▸ **Dataset content**:
+++++

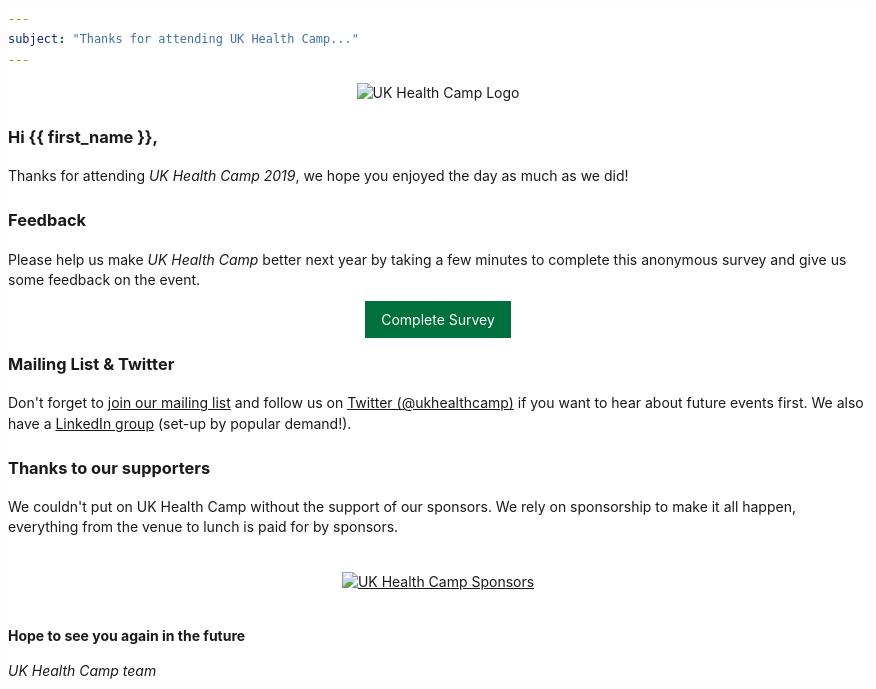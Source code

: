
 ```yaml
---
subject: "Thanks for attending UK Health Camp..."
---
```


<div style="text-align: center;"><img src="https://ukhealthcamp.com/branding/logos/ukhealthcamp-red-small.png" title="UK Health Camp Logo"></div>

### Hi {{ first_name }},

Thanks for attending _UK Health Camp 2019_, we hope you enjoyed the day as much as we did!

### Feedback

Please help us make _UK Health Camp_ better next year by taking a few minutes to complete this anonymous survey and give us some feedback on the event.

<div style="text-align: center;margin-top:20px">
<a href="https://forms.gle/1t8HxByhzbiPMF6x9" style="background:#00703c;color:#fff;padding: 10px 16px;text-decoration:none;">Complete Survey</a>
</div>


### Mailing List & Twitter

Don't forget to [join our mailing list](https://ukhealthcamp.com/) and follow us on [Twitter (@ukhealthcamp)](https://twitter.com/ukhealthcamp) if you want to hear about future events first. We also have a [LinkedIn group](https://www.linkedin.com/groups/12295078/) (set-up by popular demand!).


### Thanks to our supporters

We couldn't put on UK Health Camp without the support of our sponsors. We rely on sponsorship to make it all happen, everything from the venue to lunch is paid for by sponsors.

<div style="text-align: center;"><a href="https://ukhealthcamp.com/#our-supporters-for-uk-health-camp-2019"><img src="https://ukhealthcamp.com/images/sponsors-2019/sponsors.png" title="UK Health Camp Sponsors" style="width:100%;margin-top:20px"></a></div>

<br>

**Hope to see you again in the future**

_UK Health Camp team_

+++++

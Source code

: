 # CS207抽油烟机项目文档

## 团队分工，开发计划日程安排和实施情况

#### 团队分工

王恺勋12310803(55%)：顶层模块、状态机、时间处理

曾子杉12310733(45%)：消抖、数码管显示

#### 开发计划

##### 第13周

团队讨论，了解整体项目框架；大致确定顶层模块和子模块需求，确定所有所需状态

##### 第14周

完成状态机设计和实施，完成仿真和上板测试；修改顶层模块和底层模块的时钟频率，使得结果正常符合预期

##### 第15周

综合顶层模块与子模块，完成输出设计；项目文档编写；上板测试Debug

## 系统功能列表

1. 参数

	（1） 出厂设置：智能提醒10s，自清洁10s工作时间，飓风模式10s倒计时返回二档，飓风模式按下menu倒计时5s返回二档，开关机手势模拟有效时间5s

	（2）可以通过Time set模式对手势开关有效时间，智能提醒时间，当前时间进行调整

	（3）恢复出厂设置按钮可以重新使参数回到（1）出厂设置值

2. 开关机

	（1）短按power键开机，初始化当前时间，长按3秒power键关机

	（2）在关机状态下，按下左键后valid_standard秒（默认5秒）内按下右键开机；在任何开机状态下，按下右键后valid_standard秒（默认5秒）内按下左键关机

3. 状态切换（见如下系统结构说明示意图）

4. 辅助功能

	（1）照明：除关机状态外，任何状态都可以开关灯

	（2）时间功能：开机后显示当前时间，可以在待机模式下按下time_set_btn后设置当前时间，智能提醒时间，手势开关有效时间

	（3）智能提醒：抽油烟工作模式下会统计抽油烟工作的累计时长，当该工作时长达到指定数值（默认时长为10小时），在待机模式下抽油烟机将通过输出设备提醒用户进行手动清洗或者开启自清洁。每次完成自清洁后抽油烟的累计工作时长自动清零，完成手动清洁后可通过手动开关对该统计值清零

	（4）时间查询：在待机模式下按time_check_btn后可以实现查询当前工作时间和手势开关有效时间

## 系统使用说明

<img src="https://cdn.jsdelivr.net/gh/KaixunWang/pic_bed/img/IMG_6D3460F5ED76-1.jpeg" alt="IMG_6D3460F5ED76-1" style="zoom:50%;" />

+++++

▸ **Task directions**: Given the records above, return exactly the lines starting at the line containing "### Thanks to our supporters" and ending at the line containing "Health Camp team_", including both.

▸ **Exercise solution**:
### Thanks to our supporters

We couldn't put on UK Health Camp without the support of our sponsors. We rely on sponsorship to make it all happen, everything from the venue to lunch is paid for by sponsors.

<div style="text-align: center;"><a href="https://ukhealthcamp.com/#our-supporters-for-uk-health-camp-2019"><img src="https://ukhealthcamp.com/images/sponsors-2019/sponsors.png" title="UK Health Camp Sponsors" style="width:100%;margin-top:20px"></a></div>

<br>

**Hope to see you again in the future**

_UK Health Camp team_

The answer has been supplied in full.